While still alive, people who knew him considered Kassab to be a saint. Often they would come asking him to pray and even bless water to be used on their land and for their livestock. His presence imposed a special respect, reverence, and solemnity.

===Moussa Saliba===
According to the Catholic communion, after his death, God granted many healings and miracles through the intercession of the "Saint of Kfifan". One such healing was supposedly granted to an Orthodox blind man, Moussa Saliba, from the town of Bteghrine (El-Maten). Saliba visited Kassab's tomb, praying and asking for his blessing. A deep sleep overcame Saliba and Kassab appeared to him and healed his eyes, enabling him to see clearly.

===Michael Kfoury===
Another miracle apparently occurred to a Melkite man, Mickael Kfoury, from the town Watta El-Mrouge. An incurable illness was attacking both of his legs, which rendered them dry, devoid of flesh, and twisted to the point of crippling him. His doctors had abandoned all hope of a cure.

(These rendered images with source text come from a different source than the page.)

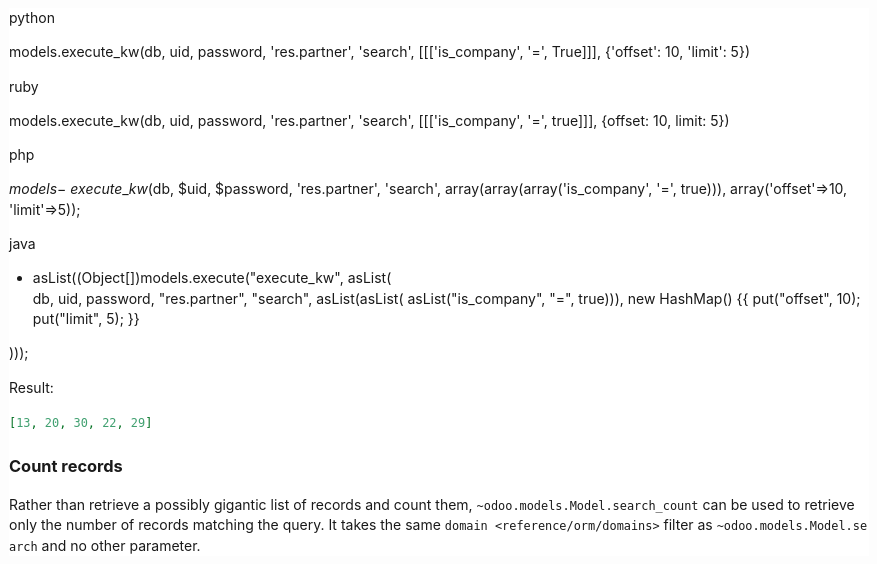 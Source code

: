 <div class="tabs">

<div class="code-tab">

python

models.execute\_kw(db, uid, password, 'res.partner', 'search',
\[\[\['is\_company', '=', True\]\]\], {'offset': 10, 'limit': 5})

</div>

<div class="code-tab">

ruby

models.execute\_kw(db, uid, password, 'res.partner', 'search',
\[\[\['is\_company', '=', true\]\]\], {offset: 10, limit: 5})

</div>

<div class="code-tab">

php

$models-\>execute\_kw($db, $uid, $password, 'res.partner', 'search',
array(array(array('is\_company', '=', true))), array('offset'=\>10,
'limit'=\>5));

</div>

<div class="code-tab">

java

  - asList((Object\[\])models.execute("execute\_kw", asList(  
    db, uid, password, "res.partner", "search", asList(asList(
    asList("is\_company", "=", true))), new HashMap() {{ put("offset",
    10); put("limit", 5); }}

)));

</div>

</div>

Result:

``` json
[13, 20, 30, 22, 29]
```

</div>

### Count records

Rather than retrieve a possibly gigantic list of records and count them,
`~odoo.models.Model.search_count` can be used to retrieve only the
number of records matching the query. It takes the same `domain
<reference/orm/domains>` filter as `~odoo.models.Model.search` and no
other parameter.

<div class="example">
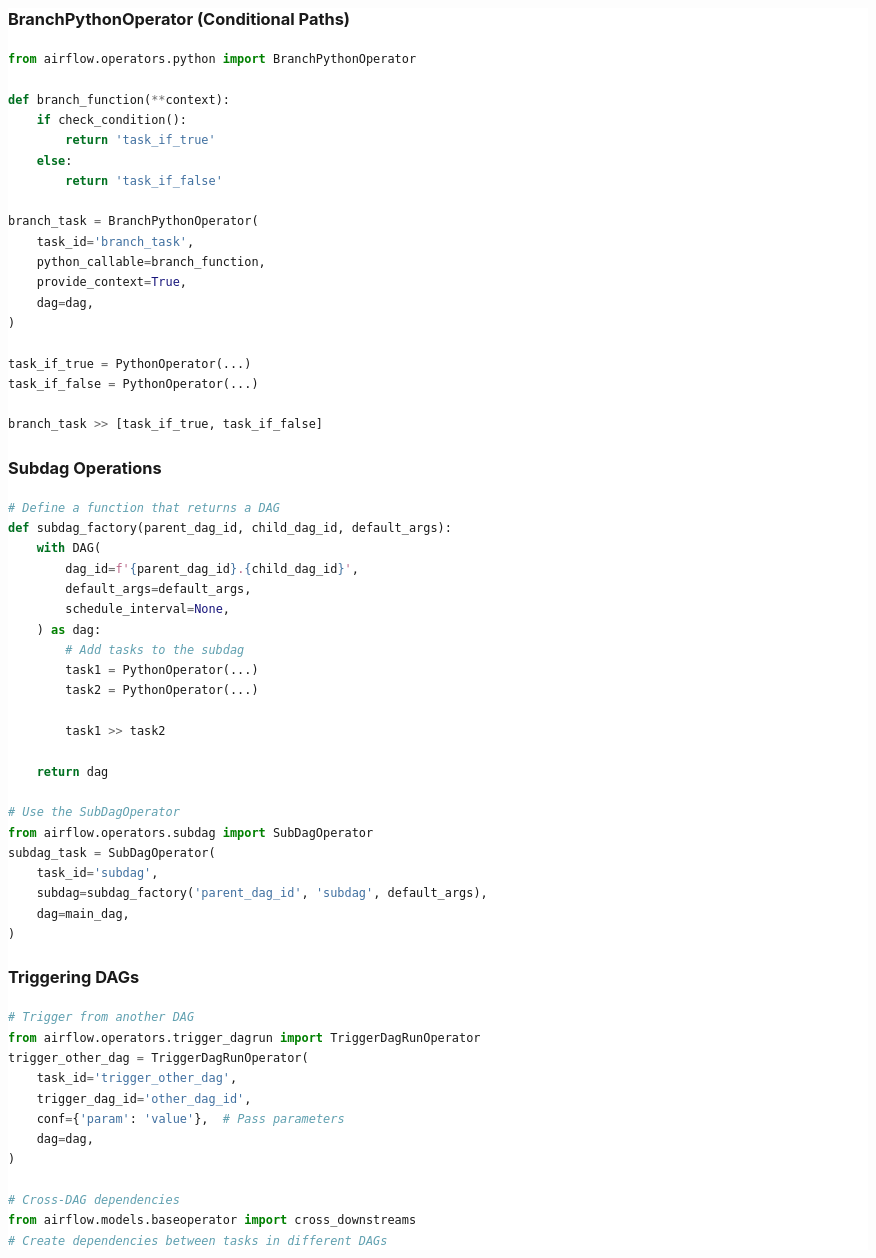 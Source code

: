 ### BranchPythonOperator (Conditional Paths)
```python
from airflow.operators.python import BranchPythonOperator

def branch_function(**context):
    if check_condition():
        return 'task_if_true'
    else:
        return 'task_if_false'
        
branch_task = BranchPythonOperator(
    task_id='branch_task',
    python_callable=branch_function,
    provide_context=True,
    dag=dag,
)

task_if_true = PythonOperator(...)
task_if_false = PythonOperator(...)

branch_task >> [task_if_true, task_if_false]
```

### Subdag Operations
```python
# Define a function that returns a DAG
def subdag_factory(parent_dag_id, child_dag_id, default_args):
    with DAG(
        dag_id=f'{parent_dag_id}.{child_dag_id}',
        default_args=default_args,
        schedule_interval=None,
    ) as dag:
        # Add tasks to the subdag
        task1 = PythonOperator(...)
        task2 = PythonOperator(...)
        
        task1 >> task2
        
    return dag

# Use the SubDagOperator
from airflow.operators.subdag import SubDagOperator
subdag_task = SubDagOperator(
    task_id='subdag',
    subdag=subdag_factory('parent_dag_id', 'subdag', default_args),
    dag=main_dag,
)
```

### Triggering DAGs
```python
# Trigger from another DAG
from airflow.operators.trigger_dagrun import TriggerDagRunOperator
trigger_other_dag = TriggerDagRunOperator(
    task_id='trigger_other_dag',
    trigger_dag_id='other_dag_id',
    conf={'param': 'value'},  # Pass parameters
    dag=dag,
)

# Cross-DAG dependencies
from airflow.models.baseoperator import cross_downstreams
# Create dependencies between tasks in different DAGs
``` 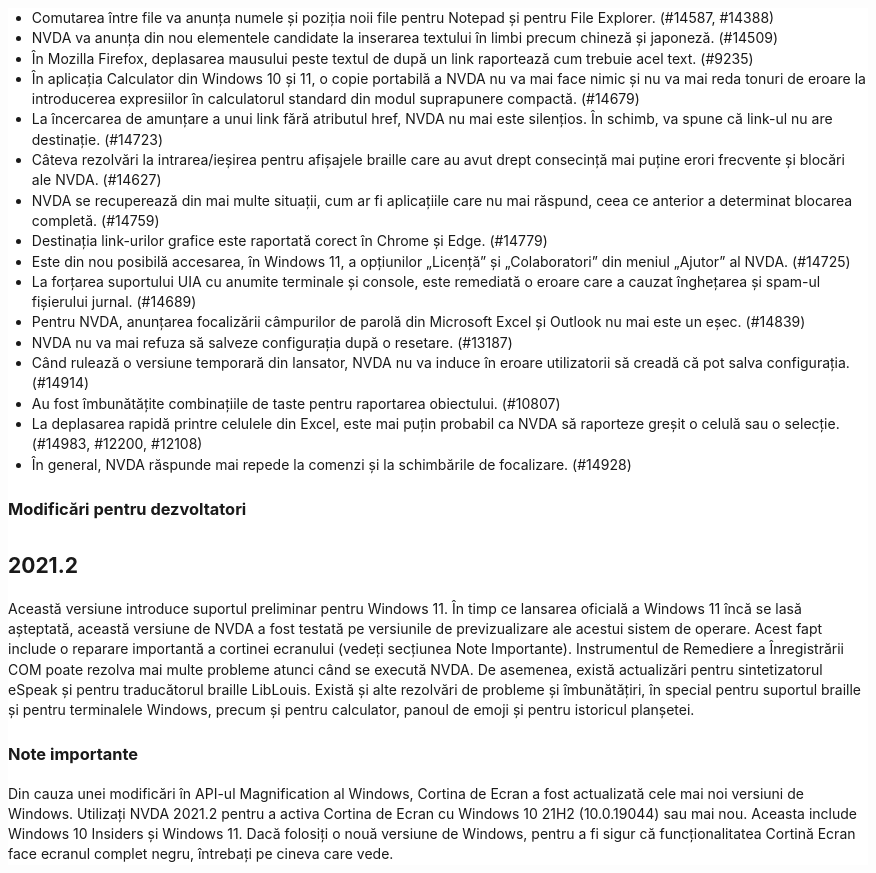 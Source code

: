  * Comutarea între file va anunța numele și poziția noii file pentru Notepad și pentru File Explorer. (#14587, #14388)
  * NVDA va anunța din nou elementele candidate la inserarea textului în limbi precum chineză și japoneză. (#14509)
* În Mozilla Firefox, deplasarea mausului peste textul de după un link raportează cum trebuie acel text. (#9235)
* În aplicația Calculator din Windows 10 și 11, o copie portabilă a NVDA nu va mai face nimic și nu va mai reda tonuri de eroare la introducerea expresiilor în calculatorul standard din modul suprapunere compactă. (#14679)
* La încercarea de amunțare a unui link fără atributul href, NVDA nu mai este silențios.
În schimb, va spune că link-ul nu are destinație. (#14723)
* Câteva rezolvări la intrarea/ieșirea pentru afișajele braille care au avut drept consecință mai puține erori frecvente și blocări ale NVDA. (#14627)
* NVDA se recuperează din mai multe situații, cum ar fi aplicațiile care nu mai răspund, ceea ce anterior a determinat blocarea completă. (#14759)
* Destinația link-urilor grafice este raportată corect în Chrome și Edge. (#14779)
* Este din nou posibilă accesarea, în Windows 11, a opțiunilor „Licență” și „Colaboratori” din meniul „Ajutor” al NVDA. (#14725)
* La forțarea suportului UIA cu anumite terminale și console, este remediată o eroare care a cauzat înghețarea și spam-ul fișierului jurnal. (#14689)
* Pentru NVDA, anunțarea focalizării câmpurilor de parolă din Microsoft Excel și Outlook nu mai este un eșec. (#14839)
* NVDA nu va mai refuza să salveze configurația după o resetare. (#13187)
* Când rulează o versiune temporară din lansator, NVDA nu va induce în eroare utilizatorii să creadă că pot salva configurația. (#14914)
* Au fost îmbunătățite combinațiile de taste pentru raportarea obiectului. (#10807)
* La deplasarea rapidă printre celulele din Excel, este mai puțin probabil ca NVDA să raporteze greșit o celulă sau o selecție. (#14983, #12200, #12108)
* În general, NVDA răspunde mai repede la comenzi și la schimbările de focalizare. (#14928)

### Modificări pentru dezvoltatori

## 2021.2

Această versiune introduce suportul preliminar pentru Windows 11.
În timp ce lansarea oficială a Windows 11 încă se lasă așteptată, această versiune de NVDA a fost testată pe versiunile de previzualizare ale acestui sistem de operare.
Acest fapt include o reparare importantă a cortinei ecranului (vedeți secțiunea Note Importante).
Instrumentul de Remediere a Înregistrării COM poate rezolva mai multe probleme atunci când se execută NVDA.
De asemenea, există actualizări pentru sintetizatorul eSpeak și pentru traducătorul braille LibLouis.
Există și alte rezolvări de probleme și îmbunătățiri, în special pentru suportul braille și pentru terminalele Windows, precum și pentru calculator, panoul de emoji și pentru istoricul planșetei.

### Note importante

Din cauza unei modificări în API-ul Magnification al Windows, Cortina de Ecran a fost actualizată cele mai noi versiuni de Windows.
Utilizați NVDA 2021.2 pentru a activa Cortina de Ecran cu Windows 10 21H2 (10.0.19044) sau mai nou.
Aceasta include Windows 10 Insiders și Windows 11.
Dacă folosiți o nouă versiune de Windows, pentru a fi sigur că funcționalitatea Cortină Ecran face ecranul complet negru, întrebați pe cineva care vede.
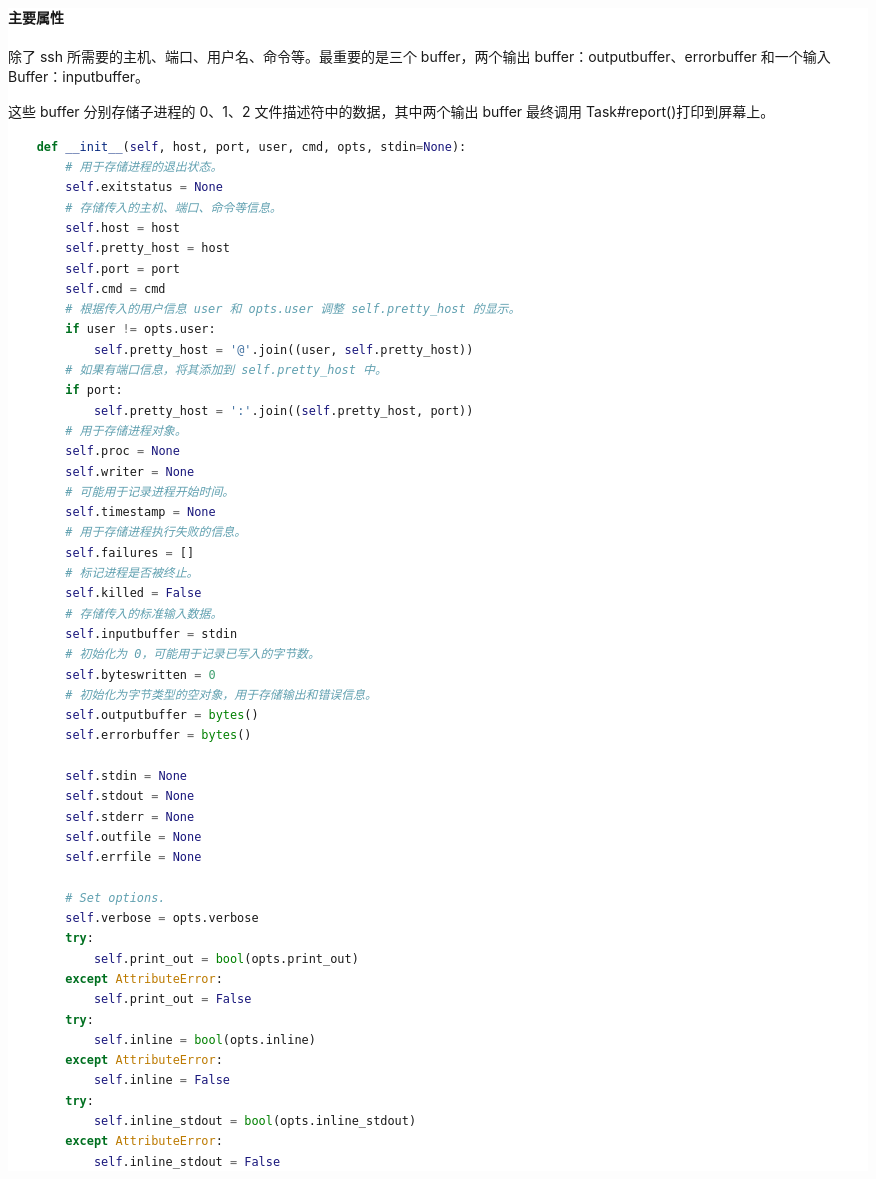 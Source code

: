 #### 主要属性

除了 ssh 所需要的主机、端口、用户名、命令等。最重要的是三个 buffer，两个输出 buffer：outputbuffer、errorbuffer 和一个输入 Buffer：inputbuffer。

这些 buffer 分别存储子进程的 0、1、2 文件描述符中的数据，其中两个输出 buffer 最终调用 Task#report()打印到屏幕上。

```python
    def __init__(self, host, port, user, cmd, opts, stdin=None):
        # 用于存储进程的退出状态。
        self.exitstatus = None
        # 存储传入的主机、端口、命令等信息。
        self.host = host
        self.pretty_host = host
        self.port = port
        self.cmd = cmd
        # 根据传入的用户信息 user 和 opts.user 调整 self.pretty_host 的显示。
        if user != opts.user:
            self.pretty_host = '@'.join((user, self.pretty_host))
        # 如果有端口信息，将其添加到 self.pretty_host 中。
        if port:
            self.pretty_host = ':'.join((self.pretty_host, port))
        # 用于存储进程对象。
        self.proc = None
        self.writer = None
        # 可能用于记录进程开始时间。
        self.timestamp = None
        # 用于存储进程执行失败的信息。
        self.failures = []
        # 标记进程是否被终止。
        self.killed = False
        # 存储传入的标准输入数据。
        self.inputbuffer = stdin
        # 初始化为 0，可能用于记录已写入的字节数。
        self.byteswritten = 0
        # 初始化为字节类型的空对象，用于存储输出和错误信息。
        self.outputbuffer = bytes()
        self.errorbuffer = bytes()

        self.stdin = None
        self.stdout = None
        self.stderr = None
        self.outfile = None
        self.errfile = None

        # Set options.
        self.verbose = opts.verbose
        try:
            self.print_out = bool(opts.print_out)
        except AttributeError:
            self.print_out = False
        try:
            self.inline = bool(opts.inline)
        except AttributeError:
            self.inline = False
        try:
            self.inline_stdout = bool(opts.inline_stdout)
        except AttributeError:
            self.inline_stdout = False
```
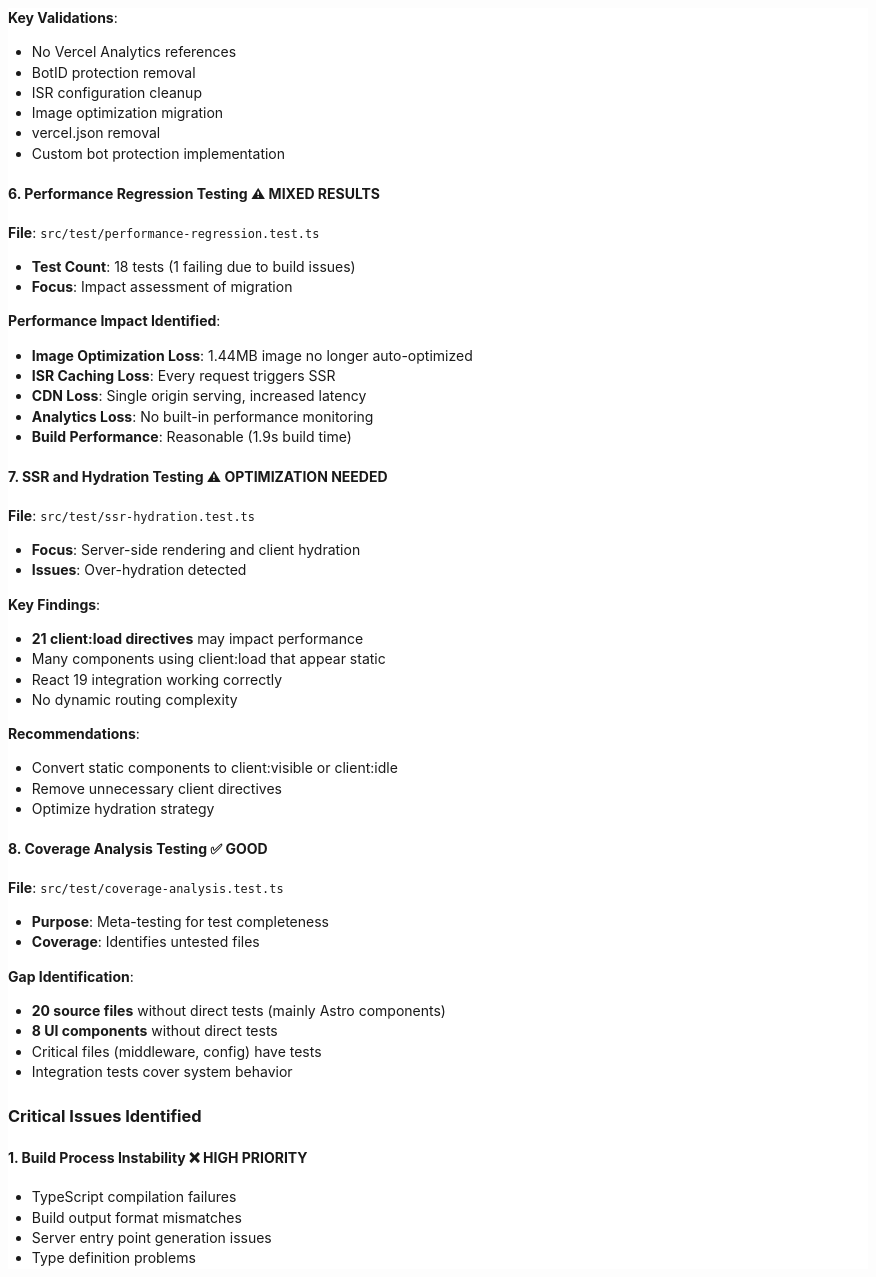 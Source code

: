 **Key Validations**:
- No Vercel Analytics references
- BotID protection removal
- ISR configuration cleanup
- Image optimization migration
- vercel.json removal
- Custom bot protection implementation

#### 6. Performance Regression Testing ⚠️ **MIXED RESULTS**
**File**: `src/test/performance-regression.test.ts`
- **Test Count**: 18 tests (1 failing due to build issues)
- **Focus**: Impact assessment of migration

**Performance Impact Identified**:
- **Image Optimization Loss**: 1.44MB image no longer auto-optimized
- **ISR Caching Loss**: Every request triggers SSR
- **CDN Loss**: Single origin serving, increased latency
- **Analytics Loss**: No built-in performance monitoring
- **Build Performance**: Reasonable (1.9s build time)

#### 7. SSR and Hydration Testing ⚠️ **OPTIMIZATION NEEDED**
**File**: `src/test/ssr-hydration.test.ts`
- **Focus**: Server-side rendering and client hydration
- **Issues**: Over-hydration detected

**Key Findings**:
- **21 client:load directives** may impact performance
- Many components using client:load that appear static
- React 19 integration working correctly
- No dynamic routing complexity

**Recommendations**:
- Convert static components to client:visible or client:idle
- Remove unnecessary client directives
- Optimize hydration strategy

#### 8. Coverage Analysis Testing ✅ **GOOD**
**File**: `src/test/coverage-analysis.test.ts`
- **Purpose**: Meta-testing for test completeness
- **Coverage**: Identifies untested files

**Gap Identification**:
- **20 source files** without direct tests (mainly Astro components)
- **8 UI components** without direct tests
- Critical files (middleware, config) have tests
- Integration tests cover system behavior

### Critical Issues Identified

#### 1. Build Process Instability ❌ **HIGH PRIORITY**
- TypeScript compilation failures
- Build output format mismatches
- Server entry point generation issues
- Type definition problems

Having heard of the miracles that Kassab was performing this man decided to visit Kassab's tomb in Kfifan and ask for his healing. He slept the night at the monastery and, while he was in deep sleep, an old monk appeared to him saying: "Stand up and go and help the monks carry in the grapes from the vineyard." He immediately replied: "Don't you see me paralysed, how can I walk and carry the grapes?" The monk answered: "Take this pair of shoes; wear them and walk." The sick man then took the shoes and tried to stretch out his right leg, and, to his surprise, he was able to do so. He woke up and started to feel both of his legs which were now full of blood and flesh, and after he stood up he found himself totally healed.

===Andre Najm===
According to other sources in the church, on 26 September 1987, Andre Najm accompanied family and friends to the monastery of Kfifane where he prayed fervently at the grave of Kassab. The people around him heard him say: "I beg you, Fr. Al-Hardini, give me a drop of blood for I am so tired to the point where I can't even beg for blood on the street." He then asked to wear the monastic habit, moments later he was cured, and cried out with joy, "I wore the monastic habit, I am cured, I don't need blood anymore!" Najm has not required any blood transfusions since that day, and in 1991 he married Rola Salim Raad. They have three children, a son named Charbel and two daughters named Rafca and Maria. Today, Najm is in excellent health and has become a Maronite priest.

==Veneration==
The cause for Kassab's canonization began at the local level on 4 April 1929. It was formally accepted by the Holy See on 7 September 1978 and he was declared Venerable. On 2 May 1996, Bishop Khalil Abi-Nader, retired Bishop of the Maronite Diocese of Beirut, obtained the permission of Cardinal Sfeir to start the investigation of the miracle of Andre Najm.

On 26 September 1996, the Congregation for the Causes of Saints in Rome began to study the miracle. On 27 February 1997, the five-member medical team unanimously voted to accept the cure of Andre Najm as a miracle. On 9 May 1997, the seven-member theological team also voted unanimously to accept the miracle. On 1 July 1997, the General Assembly of the Congregation for the Causes of Saints, which includes twenty-four cardinals, accepted the miracle attributed to the intercession of Kassab.

On 7 July 1997, in the presence of Pope John Paul II, the Congregation for the Causes of Saints published the decree accepting the miracle.

Kassab's beatification by Pope John Paul II was held at Saint Peter's Basilica in Rome on Sunday, 10 May 1998. He was later canonized on Sunday, 16 May 2004, by the same pope.

The Maronite Church celebrates his feast day on December 14.